Numéro 107-108 - octobre - novembre 2001

Josselin à Khartoum
 

C’est pendant que la France avait le siège de la présidence tournante du Conseil de Sécurité que les sanctions contre le Soudan ont été levées, (IRIN) après quoi Josselin fut le premier ministre occidental à lui rendre visite. Un autre aspect du contexte de cette visite ne doit pas être négligé: c’est l’appel d’offres que l’Union Européenne avait lancé en septembre, pour recruter un expert qui serait chargé de « la préparation d’une stratégie de la Commission Européenne et de l’identification d’un possible soutien aux droits de l’homme au Soudan (Nord et Sud) ». Pour la Lettre de l’Océan Indien cette décision serait due aux pressions de la Coalition ECOS [dont nous faisons partie].

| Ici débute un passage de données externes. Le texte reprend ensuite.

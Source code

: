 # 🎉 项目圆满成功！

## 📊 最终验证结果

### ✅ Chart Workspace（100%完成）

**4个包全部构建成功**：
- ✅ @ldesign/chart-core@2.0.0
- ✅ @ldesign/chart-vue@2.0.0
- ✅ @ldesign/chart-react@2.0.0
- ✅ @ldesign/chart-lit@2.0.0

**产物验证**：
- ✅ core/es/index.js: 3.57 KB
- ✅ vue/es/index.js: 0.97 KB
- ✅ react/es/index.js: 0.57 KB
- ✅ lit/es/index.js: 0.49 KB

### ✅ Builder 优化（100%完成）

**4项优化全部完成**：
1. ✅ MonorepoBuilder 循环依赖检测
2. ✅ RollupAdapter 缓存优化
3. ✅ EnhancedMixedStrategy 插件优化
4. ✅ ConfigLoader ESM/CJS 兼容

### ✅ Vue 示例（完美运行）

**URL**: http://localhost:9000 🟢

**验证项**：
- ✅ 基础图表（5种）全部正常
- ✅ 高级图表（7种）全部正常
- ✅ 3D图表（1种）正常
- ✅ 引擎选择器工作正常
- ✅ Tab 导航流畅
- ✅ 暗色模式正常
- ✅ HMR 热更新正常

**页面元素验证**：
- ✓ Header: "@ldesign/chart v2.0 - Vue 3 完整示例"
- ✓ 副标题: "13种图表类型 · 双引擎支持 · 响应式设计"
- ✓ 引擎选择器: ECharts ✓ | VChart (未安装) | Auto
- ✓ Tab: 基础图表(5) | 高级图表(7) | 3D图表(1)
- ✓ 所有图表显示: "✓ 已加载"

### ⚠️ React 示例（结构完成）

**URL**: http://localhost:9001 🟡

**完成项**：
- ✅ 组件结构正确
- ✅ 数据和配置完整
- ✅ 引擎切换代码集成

Josselin est resté deux jours, il était accompagné d’une importante délégation du ministère. Malgré la présence de journalistes du Monde, peu de choses ont filtré. Le ministre a rencontré Ghazzi Suleiman, le Président de l’Organisation Soudanaise des Droits de l’homme, en anglais SHRO, qui lui a dit : « Le gouvernement parle deux langages, le premier est civilisé et s’adresse à la communauté internationale, le second est répressif et s’adresse au peuple soudanais ». Message, espérons-le, reçu cinq sur cinq puisque Josselin déclara que la France et l’Union Européenne continueraient à faire pression pour la démocratie et les Droits de l’Homme (AFP). Concernant la paix, ses commentaires sont plus sybillins. L’ambassadeur de France avait déjà déclaré que « l’unité du Soudan était une affaire intérieure sur laquelle aucun Etat étranger ne pouvait décider » (El Rai el Aam). Et le ministre : « La France a fait .... le pari de la capacité des Soudanais à trouver enfin les voies de la réconciliation intérieure ». (Le Monde).